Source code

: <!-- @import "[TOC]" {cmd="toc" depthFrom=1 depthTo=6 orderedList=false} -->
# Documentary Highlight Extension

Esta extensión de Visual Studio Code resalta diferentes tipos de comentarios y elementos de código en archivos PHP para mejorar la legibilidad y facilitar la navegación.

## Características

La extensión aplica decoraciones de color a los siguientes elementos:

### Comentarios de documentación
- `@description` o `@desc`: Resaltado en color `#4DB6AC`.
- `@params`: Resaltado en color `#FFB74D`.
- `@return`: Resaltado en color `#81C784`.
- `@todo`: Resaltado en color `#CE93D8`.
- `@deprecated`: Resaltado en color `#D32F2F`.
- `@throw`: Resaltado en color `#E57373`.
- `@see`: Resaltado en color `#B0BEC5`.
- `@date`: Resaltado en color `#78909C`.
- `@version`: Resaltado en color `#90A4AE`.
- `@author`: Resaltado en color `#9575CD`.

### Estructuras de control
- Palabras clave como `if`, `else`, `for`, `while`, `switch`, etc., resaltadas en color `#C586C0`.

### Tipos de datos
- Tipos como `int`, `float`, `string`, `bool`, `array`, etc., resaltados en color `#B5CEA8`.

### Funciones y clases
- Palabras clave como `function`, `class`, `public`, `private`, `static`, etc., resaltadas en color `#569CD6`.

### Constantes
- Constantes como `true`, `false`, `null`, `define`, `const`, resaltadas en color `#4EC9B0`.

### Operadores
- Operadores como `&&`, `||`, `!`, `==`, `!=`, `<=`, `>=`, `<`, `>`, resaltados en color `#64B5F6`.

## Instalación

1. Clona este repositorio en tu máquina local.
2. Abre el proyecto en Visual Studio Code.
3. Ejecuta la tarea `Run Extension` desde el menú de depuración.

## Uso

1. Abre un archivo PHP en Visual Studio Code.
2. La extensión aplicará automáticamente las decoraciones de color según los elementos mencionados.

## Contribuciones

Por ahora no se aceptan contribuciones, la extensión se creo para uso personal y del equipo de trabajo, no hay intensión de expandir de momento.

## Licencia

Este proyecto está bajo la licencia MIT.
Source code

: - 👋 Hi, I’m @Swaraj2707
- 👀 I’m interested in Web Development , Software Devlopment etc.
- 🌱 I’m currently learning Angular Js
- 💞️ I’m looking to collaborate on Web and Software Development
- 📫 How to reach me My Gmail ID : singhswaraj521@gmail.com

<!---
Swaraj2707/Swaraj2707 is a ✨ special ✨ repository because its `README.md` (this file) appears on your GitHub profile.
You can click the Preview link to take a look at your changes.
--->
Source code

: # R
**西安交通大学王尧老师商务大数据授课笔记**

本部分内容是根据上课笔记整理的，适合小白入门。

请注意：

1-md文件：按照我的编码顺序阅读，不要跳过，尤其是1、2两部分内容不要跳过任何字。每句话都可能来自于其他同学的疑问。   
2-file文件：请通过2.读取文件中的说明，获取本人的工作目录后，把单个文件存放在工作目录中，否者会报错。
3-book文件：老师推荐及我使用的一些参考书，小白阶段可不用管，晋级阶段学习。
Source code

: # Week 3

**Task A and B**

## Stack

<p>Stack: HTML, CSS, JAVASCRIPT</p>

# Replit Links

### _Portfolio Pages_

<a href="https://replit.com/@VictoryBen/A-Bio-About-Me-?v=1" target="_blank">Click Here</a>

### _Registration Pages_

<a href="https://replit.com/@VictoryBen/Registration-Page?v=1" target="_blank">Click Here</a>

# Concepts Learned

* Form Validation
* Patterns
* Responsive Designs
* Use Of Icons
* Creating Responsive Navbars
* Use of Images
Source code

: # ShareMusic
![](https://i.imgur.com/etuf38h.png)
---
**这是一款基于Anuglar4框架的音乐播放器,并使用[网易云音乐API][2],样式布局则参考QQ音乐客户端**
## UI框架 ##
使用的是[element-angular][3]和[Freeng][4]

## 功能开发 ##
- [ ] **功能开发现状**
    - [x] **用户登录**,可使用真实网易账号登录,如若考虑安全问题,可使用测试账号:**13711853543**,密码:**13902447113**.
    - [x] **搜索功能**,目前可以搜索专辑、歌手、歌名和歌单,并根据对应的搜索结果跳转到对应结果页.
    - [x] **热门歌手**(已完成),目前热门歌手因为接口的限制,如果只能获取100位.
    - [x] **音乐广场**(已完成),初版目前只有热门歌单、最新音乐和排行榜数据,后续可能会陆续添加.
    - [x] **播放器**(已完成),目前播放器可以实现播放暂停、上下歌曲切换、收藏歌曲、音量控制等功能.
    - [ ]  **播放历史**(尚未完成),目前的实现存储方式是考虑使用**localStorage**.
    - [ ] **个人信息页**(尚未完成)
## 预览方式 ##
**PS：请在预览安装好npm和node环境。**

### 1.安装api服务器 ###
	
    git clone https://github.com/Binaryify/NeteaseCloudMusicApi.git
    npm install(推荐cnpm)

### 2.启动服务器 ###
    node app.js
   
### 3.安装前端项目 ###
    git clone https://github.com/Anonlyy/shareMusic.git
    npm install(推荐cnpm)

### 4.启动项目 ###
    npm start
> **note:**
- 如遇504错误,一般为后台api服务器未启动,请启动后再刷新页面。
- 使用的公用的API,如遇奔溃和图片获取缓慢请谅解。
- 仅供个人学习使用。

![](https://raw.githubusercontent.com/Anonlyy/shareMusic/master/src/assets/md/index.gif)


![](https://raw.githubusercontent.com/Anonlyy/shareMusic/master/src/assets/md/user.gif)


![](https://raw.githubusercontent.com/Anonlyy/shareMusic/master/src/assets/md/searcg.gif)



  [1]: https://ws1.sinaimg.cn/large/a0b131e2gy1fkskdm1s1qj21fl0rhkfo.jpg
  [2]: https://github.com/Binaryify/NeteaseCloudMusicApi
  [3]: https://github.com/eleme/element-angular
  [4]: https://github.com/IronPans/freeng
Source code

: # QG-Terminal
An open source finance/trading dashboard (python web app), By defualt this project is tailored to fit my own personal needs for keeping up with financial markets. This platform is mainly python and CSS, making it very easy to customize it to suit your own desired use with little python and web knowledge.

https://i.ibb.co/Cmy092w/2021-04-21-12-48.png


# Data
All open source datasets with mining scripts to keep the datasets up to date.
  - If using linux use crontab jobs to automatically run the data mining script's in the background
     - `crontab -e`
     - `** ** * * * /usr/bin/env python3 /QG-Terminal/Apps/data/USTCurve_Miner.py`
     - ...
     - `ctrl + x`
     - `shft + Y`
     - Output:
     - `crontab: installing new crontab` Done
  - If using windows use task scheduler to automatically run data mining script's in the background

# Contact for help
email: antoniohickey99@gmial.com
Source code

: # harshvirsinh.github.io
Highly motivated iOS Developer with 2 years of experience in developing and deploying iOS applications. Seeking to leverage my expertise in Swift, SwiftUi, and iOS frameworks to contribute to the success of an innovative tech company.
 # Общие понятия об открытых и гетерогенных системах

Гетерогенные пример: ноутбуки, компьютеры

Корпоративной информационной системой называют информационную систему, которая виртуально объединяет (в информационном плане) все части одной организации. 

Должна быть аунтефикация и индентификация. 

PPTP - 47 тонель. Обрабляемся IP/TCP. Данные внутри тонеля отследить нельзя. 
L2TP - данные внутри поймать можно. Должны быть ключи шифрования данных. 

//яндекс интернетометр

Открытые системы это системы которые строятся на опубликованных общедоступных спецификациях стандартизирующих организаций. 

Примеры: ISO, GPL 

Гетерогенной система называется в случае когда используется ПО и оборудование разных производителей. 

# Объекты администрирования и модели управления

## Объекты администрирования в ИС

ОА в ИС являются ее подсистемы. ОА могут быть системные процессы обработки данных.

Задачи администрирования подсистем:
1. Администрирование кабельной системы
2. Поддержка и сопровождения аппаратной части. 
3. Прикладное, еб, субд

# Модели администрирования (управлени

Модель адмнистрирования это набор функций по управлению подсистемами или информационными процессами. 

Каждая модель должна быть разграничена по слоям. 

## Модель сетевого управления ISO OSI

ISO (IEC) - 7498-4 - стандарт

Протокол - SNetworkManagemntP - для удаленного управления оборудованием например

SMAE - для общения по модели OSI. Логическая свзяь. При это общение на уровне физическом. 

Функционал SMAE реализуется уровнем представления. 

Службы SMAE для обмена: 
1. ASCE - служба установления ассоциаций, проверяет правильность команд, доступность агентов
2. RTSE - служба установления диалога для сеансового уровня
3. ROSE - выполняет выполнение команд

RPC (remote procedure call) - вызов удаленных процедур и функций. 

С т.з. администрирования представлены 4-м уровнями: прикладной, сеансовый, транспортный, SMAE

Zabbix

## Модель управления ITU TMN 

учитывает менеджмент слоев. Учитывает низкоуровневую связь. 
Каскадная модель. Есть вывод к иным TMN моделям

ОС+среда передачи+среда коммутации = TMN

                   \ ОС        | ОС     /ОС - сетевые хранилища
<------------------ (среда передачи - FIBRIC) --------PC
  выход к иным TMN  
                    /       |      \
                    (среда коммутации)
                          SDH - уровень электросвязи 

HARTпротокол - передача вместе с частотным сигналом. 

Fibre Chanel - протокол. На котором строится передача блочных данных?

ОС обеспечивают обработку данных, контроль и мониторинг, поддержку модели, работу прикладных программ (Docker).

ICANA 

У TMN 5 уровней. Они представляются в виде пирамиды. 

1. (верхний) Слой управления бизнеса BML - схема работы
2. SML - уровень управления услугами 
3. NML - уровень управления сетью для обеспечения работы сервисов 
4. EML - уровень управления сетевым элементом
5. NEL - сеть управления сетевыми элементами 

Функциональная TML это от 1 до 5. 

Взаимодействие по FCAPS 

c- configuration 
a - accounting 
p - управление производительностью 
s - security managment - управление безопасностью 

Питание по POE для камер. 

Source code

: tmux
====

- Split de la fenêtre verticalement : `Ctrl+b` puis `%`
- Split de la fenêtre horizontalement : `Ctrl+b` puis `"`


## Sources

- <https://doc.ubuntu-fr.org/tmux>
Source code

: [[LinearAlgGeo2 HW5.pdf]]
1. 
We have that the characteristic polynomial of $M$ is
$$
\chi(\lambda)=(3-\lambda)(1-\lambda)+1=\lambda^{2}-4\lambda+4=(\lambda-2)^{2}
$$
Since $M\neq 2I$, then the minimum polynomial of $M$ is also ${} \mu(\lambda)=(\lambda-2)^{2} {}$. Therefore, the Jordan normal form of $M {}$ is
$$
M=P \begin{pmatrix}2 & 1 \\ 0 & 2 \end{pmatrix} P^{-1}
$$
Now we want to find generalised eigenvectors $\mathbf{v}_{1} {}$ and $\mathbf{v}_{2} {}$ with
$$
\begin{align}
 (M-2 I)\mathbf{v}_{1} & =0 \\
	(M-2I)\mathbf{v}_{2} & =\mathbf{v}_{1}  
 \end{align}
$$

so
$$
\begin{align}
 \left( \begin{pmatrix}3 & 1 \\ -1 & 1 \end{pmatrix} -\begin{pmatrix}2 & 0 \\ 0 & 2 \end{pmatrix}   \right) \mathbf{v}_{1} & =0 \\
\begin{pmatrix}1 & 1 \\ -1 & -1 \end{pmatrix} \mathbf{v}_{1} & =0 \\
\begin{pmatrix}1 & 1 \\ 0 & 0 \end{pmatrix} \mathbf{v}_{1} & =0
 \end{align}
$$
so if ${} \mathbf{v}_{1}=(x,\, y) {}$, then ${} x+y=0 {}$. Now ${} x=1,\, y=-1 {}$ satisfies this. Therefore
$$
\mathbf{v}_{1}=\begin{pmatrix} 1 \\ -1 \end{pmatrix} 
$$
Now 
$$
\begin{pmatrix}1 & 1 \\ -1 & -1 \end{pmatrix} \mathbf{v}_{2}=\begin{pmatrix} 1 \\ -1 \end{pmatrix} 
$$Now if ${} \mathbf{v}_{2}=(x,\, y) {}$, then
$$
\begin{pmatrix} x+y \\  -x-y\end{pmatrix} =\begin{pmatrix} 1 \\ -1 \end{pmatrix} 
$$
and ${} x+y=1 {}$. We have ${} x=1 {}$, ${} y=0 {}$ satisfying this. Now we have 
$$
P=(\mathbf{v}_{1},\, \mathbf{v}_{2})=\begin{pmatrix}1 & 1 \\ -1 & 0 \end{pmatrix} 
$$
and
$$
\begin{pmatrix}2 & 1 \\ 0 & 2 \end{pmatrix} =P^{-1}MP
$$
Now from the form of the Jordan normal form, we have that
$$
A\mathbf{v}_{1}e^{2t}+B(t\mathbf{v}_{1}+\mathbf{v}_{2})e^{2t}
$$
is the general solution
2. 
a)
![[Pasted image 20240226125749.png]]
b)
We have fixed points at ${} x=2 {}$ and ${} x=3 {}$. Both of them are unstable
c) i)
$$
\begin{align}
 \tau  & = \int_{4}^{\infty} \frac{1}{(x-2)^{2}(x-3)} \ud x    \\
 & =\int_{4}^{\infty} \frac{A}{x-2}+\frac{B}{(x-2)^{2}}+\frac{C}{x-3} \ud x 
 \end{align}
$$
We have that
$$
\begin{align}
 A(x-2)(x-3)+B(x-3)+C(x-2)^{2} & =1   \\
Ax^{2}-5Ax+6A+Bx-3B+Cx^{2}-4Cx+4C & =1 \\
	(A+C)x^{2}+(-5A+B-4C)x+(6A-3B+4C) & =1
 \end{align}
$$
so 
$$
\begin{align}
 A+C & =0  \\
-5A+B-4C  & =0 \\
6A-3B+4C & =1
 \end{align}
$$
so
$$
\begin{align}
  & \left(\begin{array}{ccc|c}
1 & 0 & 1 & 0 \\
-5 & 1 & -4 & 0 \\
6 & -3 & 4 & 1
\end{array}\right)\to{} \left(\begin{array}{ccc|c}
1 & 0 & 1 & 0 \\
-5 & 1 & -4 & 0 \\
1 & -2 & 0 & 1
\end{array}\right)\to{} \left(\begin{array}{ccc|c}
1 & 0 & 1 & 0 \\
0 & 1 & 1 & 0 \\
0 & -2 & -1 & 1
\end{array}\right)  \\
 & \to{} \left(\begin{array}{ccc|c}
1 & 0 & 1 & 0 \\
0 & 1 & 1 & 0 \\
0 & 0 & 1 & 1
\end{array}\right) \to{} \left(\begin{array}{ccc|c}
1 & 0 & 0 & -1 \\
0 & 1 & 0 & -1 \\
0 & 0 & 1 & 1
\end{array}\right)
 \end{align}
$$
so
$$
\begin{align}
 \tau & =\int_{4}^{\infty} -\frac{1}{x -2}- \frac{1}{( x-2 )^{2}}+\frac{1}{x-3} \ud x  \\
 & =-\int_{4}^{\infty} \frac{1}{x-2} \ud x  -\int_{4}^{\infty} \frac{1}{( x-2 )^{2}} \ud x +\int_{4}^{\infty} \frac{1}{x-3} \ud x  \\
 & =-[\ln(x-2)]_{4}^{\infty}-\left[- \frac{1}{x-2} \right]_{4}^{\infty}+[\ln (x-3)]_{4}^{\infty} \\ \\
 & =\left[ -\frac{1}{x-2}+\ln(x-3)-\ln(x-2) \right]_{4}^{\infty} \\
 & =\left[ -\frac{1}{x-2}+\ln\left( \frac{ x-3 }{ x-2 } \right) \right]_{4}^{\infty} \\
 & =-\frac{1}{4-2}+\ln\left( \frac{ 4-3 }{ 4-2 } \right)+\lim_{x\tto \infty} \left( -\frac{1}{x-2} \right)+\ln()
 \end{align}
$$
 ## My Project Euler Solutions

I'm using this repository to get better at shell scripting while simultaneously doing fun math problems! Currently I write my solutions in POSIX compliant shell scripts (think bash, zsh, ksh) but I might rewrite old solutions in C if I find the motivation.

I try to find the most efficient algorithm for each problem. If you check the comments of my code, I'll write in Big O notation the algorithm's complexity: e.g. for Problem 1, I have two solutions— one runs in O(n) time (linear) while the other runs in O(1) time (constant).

+--

* _Directions for this task_: From the records above, copy each line in which the string "mathbf" occurs.

* _Output below_:
Now we want to find generalised eigenvectors $\mathbf{v}_{1} {}$ and $\mathbf{v}_{2} {}$ with
 (M-2 I)\mathbf{v}_{1} & =0 \\
	(M-2I)\mathbf{v}_{2} & =\mathbf{v}_{1}  
 \left( \begin{pmatrix}3 & 1 \\ -1 & 1 \end{pmatrix} -\begin{pmatrix}2 & 0 \\ 0 & 2 \end{pmatrix}   \right) \mathbf{v}_{1} & =0 \\
\begin{pmatrix}1 & 1 \\ -1 & -1 \end{pmatrix} \mathbf{v}_{1} & =0 \\
\begin{pmatrix}1 & 1 \\ 0 & 0 \end{pmatrix} \mathbf{v}_{1} & =0
so if ${} \mathbf{v}_{1}=(x,\, y) {}$, then ${} x+y=0 {}$. Now ${} x=1,\, y=-1 {}$ satisfies this. Therefore
\mathbf{v}_{1}=\begin{pmatrix} 1 \\ -1 \end{pmatrix} 
\begin{pmatrix}1 & 1 \\ -1 & -1 \end{pmatrix} \mathbf{v}_{2}=\begin{pmatrix} 1 \\ -1 \end{pmatrix} 
$$Now if ${} \mathbf{v}_{2}=(x,\, y) {}$, then
P=(\mathbf{v}_{1},\, \mathbf{v}_{2})=\begin{pmatrix}1 & 1 \\ -1 & 0 \end{pmatrix} 
A\mathbf{v}_{1}e^{2t}+B(t\mathbf{v}_{1}+\mathbf{v}_{2})e^{2t}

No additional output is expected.